Monday, December 10, 2012

Charles Rosen Deserved Better

Like many, I was saddened to learn of the death of Charles Rosen, whom I would cite from time to time in my Examiner.com articles. However, I was even sadder to discover that he was given such an ill-informed obituary by The New York Times. My guess is that Margalit Fox was cobbling together stuff from a variety of sources without giving very much thought to what that stuff said. For those who take their music seriously, the real howler came in the following sentence:
A conversation with him [Rosen], associates have said, typically ranged over a series of enthusiasms that besides music could include philosophy; art history; architecture; travel (Mr. Rosen had homes on the Upper West Side of Manhattan and in Paris, where he had first lived as a Fulbright fellow in the early 1950s); European literature, usually read in the original (he had a Ph.D. in French from Princeton); poetry (he held the Charles Eliot Norton professorship of poetry, an annual lectureship at Harvard, from 1980 to 1981); food (he was an accomplished cook); wine and the glassware it was served in; cognac and the wooden casks it was aged in; and the television shows “Absolutely Fabulous,” “Taxi” and “Cheers.”

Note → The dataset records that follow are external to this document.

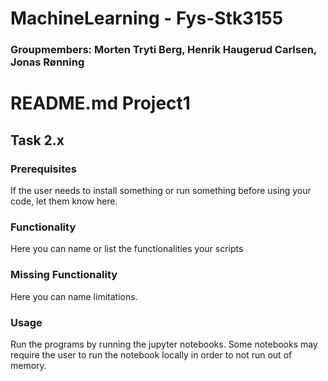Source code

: # MachineLearning - Fys-Stk3155

### Groupmembers: Morten Tryti Berg, Henrik Haugerud Carlsen, Jonas Rønning


# README.md Project1

## Task 2.x

### Prerequisites

If the user needs to install something or run something before using your code, let them know here.

### Functionality

Here you can name or list the functionalities your scripts


### Missing Functionality

Here you can name limitations.

### Usage

Run the programs by running the jupyter notebooks. Some notebooks may require the user to run the notebook locally in order to not run out of memory.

Those who know a thing or two about major intellectual honors probably know that the Norton position is a Chair in Poetics, and I suspect that Rosen would have been the first to bristle at the proposition that poetics is synonymous with poetry. The Norton Chair has been an honor for quite a few major twentieth century composers, including Igor Stravinsky, Aaron Copland, Roger Sessions, Paul Hindemith, Leonard Bernstein, and (yes!) John Cage. Once again, the Times has made a public spectacle of how far it has fallen from its days of quality reporting.